À Christ seul soit la Gloire



Références

17 Hélas, hélas, nous vivons dans un temps où un ministre qui n'a que des dons, est plus ardemment souhaité, qu'un ministre qui a des grâces! Et après tout que sont les dons? Les hommes méchants, n'ont-ils point des dons?

«Madame (disait Mr Grimshaw, à une dame, qui admirait un ministre à cause de ses grands talents et de ses dons) je me réjouis que vous n'ayez jamais vu le Démon, car il a de plus grands talents que tous les hommes du monde ensemble; et je crains, que si vous l'aviez vu, vous seriez devenue éprise de lui, tant vous paraissez admirer les talents et les dons.»
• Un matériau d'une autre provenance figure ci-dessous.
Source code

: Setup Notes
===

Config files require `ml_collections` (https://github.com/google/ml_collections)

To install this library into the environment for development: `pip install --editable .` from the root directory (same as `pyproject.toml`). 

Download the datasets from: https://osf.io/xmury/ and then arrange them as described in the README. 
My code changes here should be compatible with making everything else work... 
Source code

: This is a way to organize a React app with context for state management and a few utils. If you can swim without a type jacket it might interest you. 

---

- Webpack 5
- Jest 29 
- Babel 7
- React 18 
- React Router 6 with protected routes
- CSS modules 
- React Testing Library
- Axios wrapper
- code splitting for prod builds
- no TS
Je suis entièrement de l'avis de l'estimable Mr Newton, que la popularité d'un ministre ne doit pas lui procurer quelque fondement de solide satisfaction: car tous depuis le plus petit jusqu'au plus grand admiraient Simon le Magicien , en disant: «Cet homme est la grande vertu de Dieu.» Il ne peut non plus fonder sa satisfaction sur l'exercice des plus grands talents, car Balaam lui-même fut doué de grands talent. Ni même sur les succès; car plusieurs diront: N'avons-nous pas fait beaucoup de miracles, et chassé les Démons en ton nom? Mais la satisfaction d'un ministre doit être fondée sur la fidélité avec laquelle il s'acquitte de sa charge en délivrant son message. Alors nulle moquerie, nul reproche qui pourra être jeté sur loi, ne peut lui ravir sa PAIX. Son témoin est dans le ciel, et son témoignage dans les hauts lieux (Job 16:19). C'est un beau caractère que celui qui est attribué à un des anciens Non conformistes:

«Il était un homme d'une piété primitive, et de bonnes œuvres, zélé pour la vérité et le devoir; et d'une diligence soutenue dans son ouvrage.»